Collected data:

===============

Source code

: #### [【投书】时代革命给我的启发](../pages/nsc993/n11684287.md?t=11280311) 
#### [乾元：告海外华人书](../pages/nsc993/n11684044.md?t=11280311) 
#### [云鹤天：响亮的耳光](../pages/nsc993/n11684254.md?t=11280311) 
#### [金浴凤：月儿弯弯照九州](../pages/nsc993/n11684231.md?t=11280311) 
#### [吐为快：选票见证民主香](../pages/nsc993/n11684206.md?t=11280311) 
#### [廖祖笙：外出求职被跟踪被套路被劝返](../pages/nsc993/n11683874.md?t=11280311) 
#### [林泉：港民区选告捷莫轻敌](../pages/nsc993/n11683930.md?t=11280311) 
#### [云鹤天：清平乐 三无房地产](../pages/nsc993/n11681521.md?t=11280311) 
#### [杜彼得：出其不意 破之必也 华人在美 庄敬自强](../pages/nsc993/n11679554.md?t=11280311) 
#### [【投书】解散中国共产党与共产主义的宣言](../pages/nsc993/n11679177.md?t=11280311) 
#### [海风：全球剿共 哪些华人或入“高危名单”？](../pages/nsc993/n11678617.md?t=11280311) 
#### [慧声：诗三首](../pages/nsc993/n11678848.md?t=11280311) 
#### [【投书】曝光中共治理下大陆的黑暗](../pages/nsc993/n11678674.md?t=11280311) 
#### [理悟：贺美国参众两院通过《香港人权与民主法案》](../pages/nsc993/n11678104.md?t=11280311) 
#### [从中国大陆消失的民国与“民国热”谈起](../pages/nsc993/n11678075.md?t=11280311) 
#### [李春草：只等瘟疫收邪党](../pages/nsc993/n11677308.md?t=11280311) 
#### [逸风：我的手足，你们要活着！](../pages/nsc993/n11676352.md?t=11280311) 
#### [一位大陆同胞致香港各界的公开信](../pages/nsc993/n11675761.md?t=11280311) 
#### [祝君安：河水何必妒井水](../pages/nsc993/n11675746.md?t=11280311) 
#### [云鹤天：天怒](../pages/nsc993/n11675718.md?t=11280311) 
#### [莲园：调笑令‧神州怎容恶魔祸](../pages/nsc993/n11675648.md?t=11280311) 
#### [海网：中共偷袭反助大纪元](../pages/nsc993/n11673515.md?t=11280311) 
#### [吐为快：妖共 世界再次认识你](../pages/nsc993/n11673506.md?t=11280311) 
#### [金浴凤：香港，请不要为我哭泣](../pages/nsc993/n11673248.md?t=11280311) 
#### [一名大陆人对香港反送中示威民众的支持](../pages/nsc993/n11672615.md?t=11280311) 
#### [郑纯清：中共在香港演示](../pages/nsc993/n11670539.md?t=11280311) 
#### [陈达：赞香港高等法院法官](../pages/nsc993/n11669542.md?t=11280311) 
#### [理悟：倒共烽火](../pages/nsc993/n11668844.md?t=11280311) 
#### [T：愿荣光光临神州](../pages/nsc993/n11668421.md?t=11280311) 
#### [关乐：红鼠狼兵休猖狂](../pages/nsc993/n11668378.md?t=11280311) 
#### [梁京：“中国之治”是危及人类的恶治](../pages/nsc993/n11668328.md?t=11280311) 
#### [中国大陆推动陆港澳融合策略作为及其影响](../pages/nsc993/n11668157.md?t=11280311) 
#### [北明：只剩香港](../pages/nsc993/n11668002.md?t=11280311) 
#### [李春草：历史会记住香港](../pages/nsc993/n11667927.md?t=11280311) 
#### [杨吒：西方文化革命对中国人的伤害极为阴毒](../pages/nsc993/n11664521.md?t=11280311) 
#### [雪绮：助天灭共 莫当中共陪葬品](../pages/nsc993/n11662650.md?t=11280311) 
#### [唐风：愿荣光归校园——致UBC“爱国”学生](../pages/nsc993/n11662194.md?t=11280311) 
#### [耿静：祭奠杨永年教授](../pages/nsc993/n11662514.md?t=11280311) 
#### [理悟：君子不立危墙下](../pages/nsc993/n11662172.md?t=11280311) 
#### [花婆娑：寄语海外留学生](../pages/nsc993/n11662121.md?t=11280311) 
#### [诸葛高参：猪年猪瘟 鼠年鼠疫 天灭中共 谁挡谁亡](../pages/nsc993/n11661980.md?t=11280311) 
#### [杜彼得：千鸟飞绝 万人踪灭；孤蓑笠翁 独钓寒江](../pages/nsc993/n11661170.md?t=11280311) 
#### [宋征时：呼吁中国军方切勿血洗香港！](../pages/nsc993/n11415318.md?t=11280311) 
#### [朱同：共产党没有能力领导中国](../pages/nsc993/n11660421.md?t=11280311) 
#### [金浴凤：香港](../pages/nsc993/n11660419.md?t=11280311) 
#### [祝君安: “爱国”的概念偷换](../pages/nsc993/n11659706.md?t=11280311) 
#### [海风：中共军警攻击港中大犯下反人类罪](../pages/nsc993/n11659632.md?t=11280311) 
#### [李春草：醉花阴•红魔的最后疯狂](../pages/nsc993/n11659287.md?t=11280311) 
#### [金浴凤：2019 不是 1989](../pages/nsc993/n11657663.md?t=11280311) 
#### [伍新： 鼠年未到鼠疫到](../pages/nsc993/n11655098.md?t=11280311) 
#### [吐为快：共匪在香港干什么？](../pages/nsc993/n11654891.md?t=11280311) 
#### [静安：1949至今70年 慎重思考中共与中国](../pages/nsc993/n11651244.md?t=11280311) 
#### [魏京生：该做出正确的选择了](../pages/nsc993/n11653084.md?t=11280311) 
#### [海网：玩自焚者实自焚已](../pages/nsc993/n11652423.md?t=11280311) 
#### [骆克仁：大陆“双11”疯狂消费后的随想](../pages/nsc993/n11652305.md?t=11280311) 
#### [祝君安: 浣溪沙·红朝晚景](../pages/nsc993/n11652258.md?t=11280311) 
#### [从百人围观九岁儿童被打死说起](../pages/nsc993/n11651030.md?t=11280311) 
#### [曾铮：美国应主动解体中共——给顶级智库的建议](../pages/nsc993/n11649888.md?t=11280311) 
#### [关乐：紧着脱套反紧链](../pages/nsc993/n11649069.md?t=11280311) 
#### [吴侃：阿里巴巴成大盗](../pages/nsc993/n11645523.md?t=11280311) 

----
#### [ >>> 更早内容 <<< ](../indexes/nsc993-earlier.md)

===============

** Work required **
Each line above needs to be output again, exactly as shown.

** Written response **
Source code

: #### [【投书】时代革命给我的启发](../pages/nsc993/n11684287.md?t=11280311) 
#### [乾元：告海外华人书](../pages/nsc993/n11684044.md?t=11280311) 
#### [云鹤天：响亮的耳光](../pages/nsc993/n11684254.md?t=11280311) 
#### [金浴凤：月儿弯弯照九州](../pages/nsc993/n11684231.md?t=11280311) 
#### [吐为快：选票见证民主香](../pages/nsc993/n11684206.md?t=11280311) 
#### [廖祖笙：外出求职被跟踪被套路被劝返](../pages/nsc993/n11683874.md?t=11280311) 
#### [林泉：港民区选告捷莫轻敌](../pages/nsc993/n11683930.md?t=11280311) 
#### [云鹤天：清平乐 三无房地产](../pages/nsc993/n11681521.md?t=11280311) 
#### [杜彼得：出其不意 破之必也 华人在美 庄敬自强](../pages/nsc993/n11679554.md?t=11280311) 
#### [【投书】解散中国共产党与共产主义的宣言](../pages/nsc993/n11679177.md?t=11280311) 
#### [海风：全球剿共 哪些华人或入“高危名单”？](../pages/nsc993/n11678617.md?t=11280311) 
#### [慧声：诗三首](../pages/nsc993/n11678848.md?t=11280311) 
#### [【投书】曝光中共治理下大陆的黑暗](../pages/nsc993/n11678674.md?t=11280311) 
#### [理悟：贺美国参众两院通过《香港人权与民主法案》](../pages/nsc993/n11678104.md?t=11280311) 
#### [从中国大陆消失的民国与“民国热”谈起](../pages/nsc993/n11678075.md?t=11280311) 
#### [李春草：只等瘟疫收邪党](../pages/nsc993/n11677308.md?t=11280311) 
#### [逸风：我的手足，你们要活着！](../pages/nsc993/n11676352.md?t=11280311) 
#### [一位大陆同胞致香港各界的公开信](../pages/nsc993/n11675761.md?t=11280311) 
#### [祝君安：河水何必妒井水](../pages/nsc993/n11675746.md?t=11280311) 
#### [云鹤天：天怒](../pages/nsc993/n11675718.md?t=11280311) 
#### [莲园：调笑令‧神州怎容恶魔祸](../pages/nsc993/n11675648.md?t=11280311) 
#### [海网：中共偷袭反助大纪元](../pages/nsc993/n11673515.md?t=11280311) 
#### [吐为快：妖共 世界再次认识你](../pages/nsc993/n11673506.md?t=11280311) 
#### [金浴凤：香港，请不要为我哭泣](../pages/nsc993/n11673248.md?t=11280311) 
#### [一名大陆人对香港反送中示威民众的支持](../pages/nsc993/n11672615.md?t=11280311) 
#### [郑纯清：中共在香港演示](../pages/nsc993/n11670539.md?t=11280311) 
#### [陈达：赞香港高等法院法官](../pages/nsc993/n11669542.md?t=11280311) 
#### [理悟：倒共烽火](../pages/nsc993/n11668844.md?t=11280311) 
#### [T：愿荣光光临神州](../pages/nsc993/n11668421.md?t=11280311) 
#### [关乐：红鼠狼兵休猖狂](../pages/nsc993/n11668378.md?t=11280311) 
#### [梁京：“中国之治”是危及人类的恶治](../pages/nsc993/n11668328.md?t=11280311) 
#### [中国大陆推动陆港澳融合策略作为及其影响](../pages/nsc993/n11668157.md?t=11280311) 
#### [北明：只剩香港](../pages/nsc993/n11668002.md?t=11280311) 
#### [李春草：历史会记住香港](../pages/nsc993/n11667927.md?t=11280311) 
#### [杨吒：西方文化革命对中国人的伤害极为阴毒](../pages/nsc993/n11664521.md?t=11280311) 
#### [雪绮：助天灭共 莫当中共陪葬品](../pages/nsc993/n11662650.md?t=11280311) 
#### [唐风：愿荣光归校园——致UBC“爱国”学生](../pages/nsc993/n11662194.md?t=11280311) 
#### [耿静：祭奠杨永年教授](../pages/nsc993/n11662514.md?t=11280311) 
#### [理悟：君子不立危墙下](../pages/nsc993/n11662172.md?t=11280311) 
#### [花婆娑：寄语海外留学生](../pages/nsc993/n11662121.md?t=11280311) 
#### [诸葛高参：猪年猪瘟 鼠年鼠疫 天灭中共 谁挡谁亡](../pages/nsc993/n11661980.md?t=11280311) 
#### [杜彼得：千鸟飞绝 万人踪灭；孤蓑笠翁 独钓寒江](../pages/nsc993/n11661170.md?t=11280311) 
#### [宋征时：呼吁中国军方切勿血洗香港！](../pages/nsc993/n11415318.md?t=11280311) 
#### [朱同：共产党没有能力领导中国](../pages/nsc993/n11660421.md?t=11280311) 
#### [金浴凤：香港](../pages/nsc993/n11660419.md?t=11280311) 
#### [祝君安: “爱国”的概念偷换](../pages/nsc993/n11659706.md?t=11280311) 
#### [海风：中共军警攻击港中大犯下反人类罪](../pages/nsc993/n11659632.md?t=11280311) 
#### [李春草：醉花阴•红魔的最后疯狂](../pages/nsc993/n11659287.md?t=11280311) 
#### [金浴凤：2019 不是 1989](../pages/nsc993/n11657663.md?t=11280311) 
#### [伍新： 鼠年未到鼠疫到](../pages/nsc993/n11655098.md?t=11280311) 
#### [吐为快：共匪在香港干什么？](../pages/nsc993/n11654891.md?t=11280311) 
#### [静安：1949至今70年 慎重思考中共与中国](../pages/nsc993/n11651244.md?t=11280311) 
#### [魏京生：该做出正确的选择了](../pages/nsc993/n11653084.md?t=11280311) 
#### [海网：玩自焚者实自焚已](../pages/nsc993/n11652423.md?t=11280311) 
#### [骆克仁：大陆“双11”疯狂消费后的随想](../pages/nsc993/n11652305.md?t=11280311) 
#### [祝君安: 浣溪沙·红朝晚景](../pages/nsc993/n11652258.md?t=11280311) 
#### [从百人围观九岁儿童被打死说起](../pages/nsc993/n11651030.md?t=11280311) 
#### [曾铮：美国应主动解体中共——给顶级智库的建议](../pages/nsc993/n11649888.md?t=11280311) 
#### [关乐：紧着脱套反紧链](../pages/nsc993/n11649069.md?t=11280311) 
#### [吴侃：阿里巴巴成大盗](../pages/nsc993/n11645523.md?t=11280311) 

----
#### [ >>> 更早内容 <<< ](../indexes/nsc993-earlier.md)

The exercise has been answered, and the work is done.